Der Gesetzesvorschlag von Bundesinnenminister Horst Seehofer (CSU) sieht unter anderem vor, die Menschen vorübergehend in Haftanstalten unterzubringen, wenn die dafür normalerweise vorgesehenen
speziellen Einrichtungen nicht vorhanden sind. Das soll auch dann gelten, wenn “von dem Ausländer eine erhebliche Gefahr für Leib
und Leben Dritter oder bedeutende Rechtsgüter der inneren Sicherheit”
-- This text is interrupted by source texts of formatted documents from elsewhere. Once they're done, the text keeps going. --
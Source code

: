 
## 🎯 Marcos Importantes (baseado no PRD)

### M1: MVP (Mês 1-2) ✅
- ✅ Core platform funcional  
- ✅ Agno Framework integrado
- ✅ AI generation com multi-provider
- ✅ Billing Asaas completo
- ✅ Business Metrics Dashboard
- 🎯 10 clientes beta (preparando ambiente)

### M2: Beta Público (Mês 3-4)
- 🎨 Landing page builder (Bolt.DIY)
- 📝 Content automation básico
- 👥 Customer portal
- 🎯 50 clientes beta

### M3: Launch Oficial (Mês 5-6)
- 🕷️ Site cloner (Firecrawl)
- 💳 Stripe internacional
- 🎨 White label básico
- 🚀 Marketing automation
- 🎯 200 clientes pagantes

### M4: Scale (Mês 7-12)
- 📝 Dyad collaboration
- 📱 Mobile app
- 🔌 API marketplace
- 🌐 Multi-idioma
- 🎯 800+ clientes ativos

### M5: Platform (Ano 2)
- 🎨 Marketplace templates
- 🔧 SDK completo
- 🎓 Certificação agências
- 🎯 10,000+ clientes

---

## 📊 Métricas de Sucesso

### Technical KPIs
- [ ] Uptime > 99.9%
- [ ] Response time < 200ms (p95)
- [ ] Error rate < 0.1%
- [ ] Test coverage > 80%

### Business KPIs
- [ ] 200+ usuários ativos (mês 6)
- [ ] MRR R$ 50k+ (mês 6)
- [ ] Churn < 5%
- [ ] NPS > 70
ausgehe. Dafür soll nach den
Vorstellungen  Seehofers das Trennungsgebot zwischen Strafgefangenen und Abzuschiebenden für drei Jahre ausgesetzt werden. Vor allem von den Justizministern der Länder gibt es jedoch Widerstand. Kritiker bemängeln, damit werde die Trennung zwischen Asyl- und Strafrecht aufgehoben. Seehofer bekräftigte seine Forderung nach bundesweit 500 zusätzlichen Abschiebehaftplätzen. 
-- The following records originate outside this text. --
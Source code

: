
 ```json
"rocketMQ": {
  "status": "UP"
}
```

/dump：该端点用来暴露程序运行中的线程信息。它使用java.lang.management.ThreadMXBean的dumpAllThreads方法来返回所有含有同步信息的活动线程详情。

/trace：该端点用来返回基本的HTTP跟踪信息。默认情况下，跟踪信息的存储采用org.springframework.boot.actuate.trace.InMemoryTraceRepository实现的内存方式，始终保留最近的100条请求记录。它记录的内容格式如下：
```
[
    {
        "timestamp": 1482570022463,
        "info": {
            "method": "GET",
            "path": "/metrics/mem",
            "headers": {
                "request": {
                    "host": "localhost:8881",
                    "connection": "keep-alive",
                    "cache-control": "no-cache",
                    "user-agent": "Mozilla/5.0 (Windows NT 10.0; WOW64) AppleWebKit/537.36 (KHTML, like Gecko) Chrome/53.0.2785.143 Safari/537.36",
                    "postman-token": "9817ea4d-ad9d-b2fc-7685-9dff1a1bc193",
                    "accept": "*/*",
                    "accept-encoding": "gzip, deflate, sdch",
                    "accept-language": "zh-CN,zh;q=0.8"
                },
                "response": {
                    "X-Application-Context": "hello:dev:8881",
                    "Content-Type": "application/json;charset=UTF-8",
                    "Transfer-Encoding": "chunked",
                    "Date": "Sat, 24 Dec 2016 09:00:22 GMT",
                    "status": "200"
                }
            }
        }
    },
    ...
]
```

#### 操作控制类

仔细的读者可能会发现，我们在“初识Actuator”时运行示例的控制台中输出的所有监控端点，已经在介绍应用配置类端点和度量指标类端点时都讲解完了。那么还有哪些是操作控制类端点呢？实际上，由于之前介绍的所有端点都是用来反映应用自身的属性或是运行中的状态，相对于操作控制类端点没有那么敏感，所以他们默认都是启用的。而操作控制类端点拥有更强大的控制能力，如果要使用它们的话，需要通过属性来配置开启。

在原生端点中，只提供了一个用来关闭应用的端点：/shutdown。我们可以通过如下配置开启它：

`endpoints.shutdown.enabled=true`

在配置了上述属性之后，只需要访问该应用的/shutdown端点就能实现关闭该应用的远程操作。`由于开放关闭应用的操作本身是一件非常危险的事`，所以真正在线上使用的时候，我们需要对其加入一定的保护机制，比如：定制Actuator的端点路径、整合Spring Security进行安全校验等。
Seehofers Gesetzentwurf sieht zudem den neuen Status einer “Duldung für Personen mit ungeklärter Identität” vor. Diesen soll erhalten, wer ein “Abschiebungshindernis durch eigene Täuschung über seine Identität oder Staatsangehörigkeit oder durch eigene falsche Angaben selbst herbeiführt”. Besitzt eine Person keinen gültigen Pass oder Passersatz, müsse sie alle
“zumutbaren Handlungen” zur Beschaffung eines Passes vornehmen. Geschehe
dies nicht, droht laut Gesetzentwurf ein Bußgeld. Dies missfällt der
SPD, die dem Gesetz in der großen Koalition zustimmen muss.
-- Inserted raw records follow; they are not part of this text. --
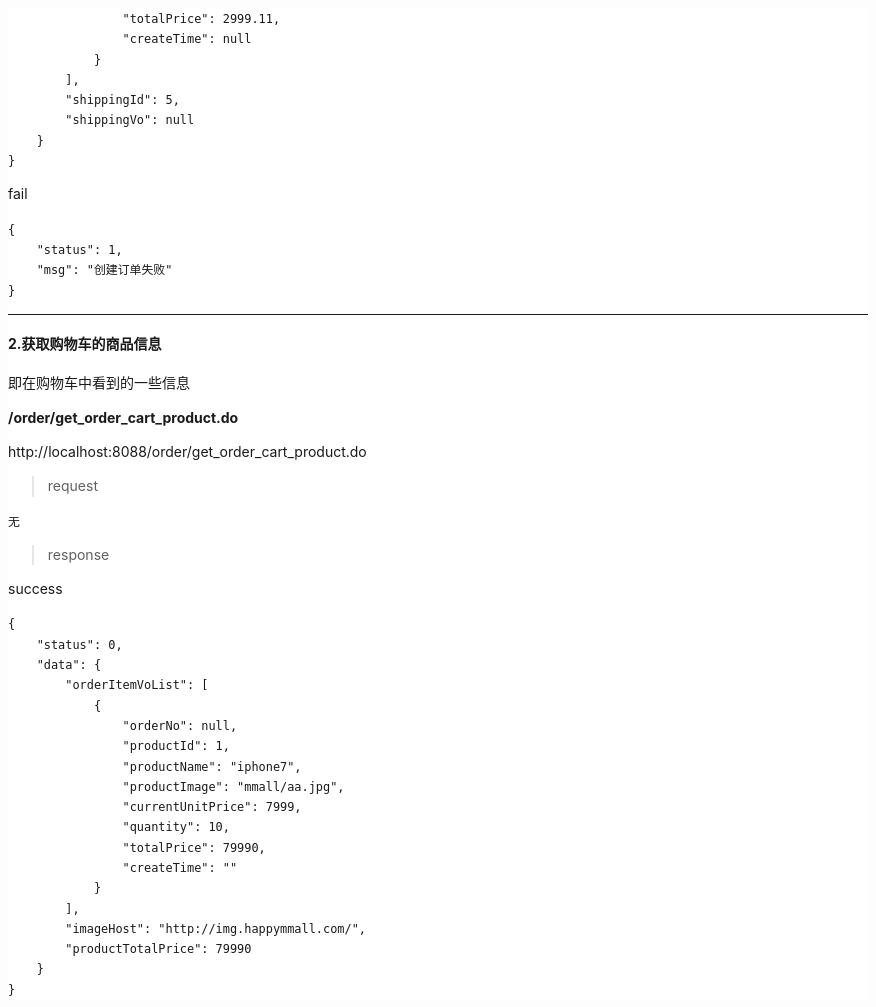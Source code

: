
 ```
                "totalPrice": 2999.11,
                "createTime": null
            }
        ],
        "shippingId": 5,
        "shippingVo": null
    }
}
```

fail
```
{
    "status": 1,
    "msg": "创建订单失败"
}
```

------

#### 2.获取购物车的商品信息

即在购物车中看到的一些信息

**/order/get_order_cart_product.do**

http://localhost:8088/order/get_order_cart_product.do


> request

```
无
```

> response

success

```
{
    "status": 0,
    "data": {
        "orderItemVoList": [
            {
                "orderNo": null,
                "productId": 1,
                "productName": "iphone7",
                "productImage": "mmall/aa.jpg",
                "currentUnitPrice": 7999,
                "quantity": 10,
                "totalPrice": 79990,
                "createTime": ""
            }
        ],
        "imageHost": "http://img.happymmall.com/",
        "productTotalPrice": 79990
    }
}
```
Seehofer verteidigte die Pläne als “Durchsetzung rechtsstaatlicher und
fairer Regeln”. Deutschland gewähre jedem Menschen, der Schutz braucht,
Schutz. “Aber das heißt auf der anderen Seite, wer kein Bleiberecht hat,
muss auch unser Land wieder verlassen.” Der SPD-Abgeordnete Lars Castellucci hob hervor, dass es um Menschen gehe, deren Asylantrag
abgelehnt worden sei. “Und diese Menschen müssen unser Land auch wieder
verlassen.” Der SPD-Innenpolitiker Helge Lindh warnte in der Debatte vor
“Schwarz-Weiß-Denken”. In der Realität gebe es auch viele Grautöne – so
seien unter den Geduldeten solche, die bei ihrer Identität getäuscht
hätten, aber auch solche, die aus gesundheitlichen Gründen nicht
abgeschoben werden könnten oder weil sie in Ausbildung seien. Er sehe
aber “keine Alternative” zu dem Ansatz des Innenministeriums.